Cigna PromptPA has been replaced by CoverMyMeds. The cigna.promptpa.com portal is no longer actively supported for new users. As of 2026, Cigna's official prior authorization platform is CoverMyMeds (covermymeds.com) — free to register, integrates with Epic, Cerner, and most major EHR systems. If your existing PromptPA login still works, it may function for legacy workflows, but CoverMyMeds is where all new PA submissions should go.
Cigna PA Denied?
When your Cigna prior authorization is denied — through CoverMyMeds or EviCore — Muni Appeals generates the appeal letter, tracks the 7-day P2P window, and files within the 180-day commercial deadline.
Is Cigna PromptPA (cigna.promptpa.com) Still Active?
No — cigna.promptpa.com is no longer Cigna's active prior authorization portal. Cigna has officially transitioned to CoverMyMeds as the replacement platform for all electronic PA submissions.
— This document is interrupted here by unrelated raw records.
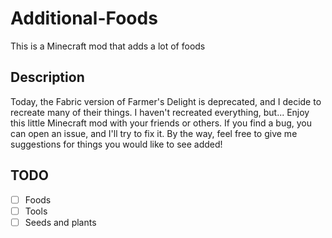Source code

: # Additional-Foods
This is a Minecraft mod that adds a lot of foods

## Description
Today, the Fabric version of Farmer's Delight is deprecated, 
and I decide to recreate many of their things. 
I haven't recreated everything, but...
Enjoy this little Minecraft mod with your friends or others.
If you find a bug, you can open an issue, and I'll try to fix it.
By the way, feel free to give me suggestions for things you would like to see added!

## TODO
- [ ] Foods
- [ ] Tools
- [ ] Seeds and plants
If you searched for the PromptPA login URL or tried navigating to cigna.promptpa.com, here is what to do instead:
- Go to covermymeds.com — Cigna's current PA platform
- Create a free account using your NPI (takes 5–10 minutes)
- Connect your Cigna credentials under Settings → Payer Connections
Existing PromptPA users may still have legacy access for certain plan types, but Cigna is not supporting new PromptPA registrations and functionality may be reduced without advance notice.
What Is Cigna PromptPA?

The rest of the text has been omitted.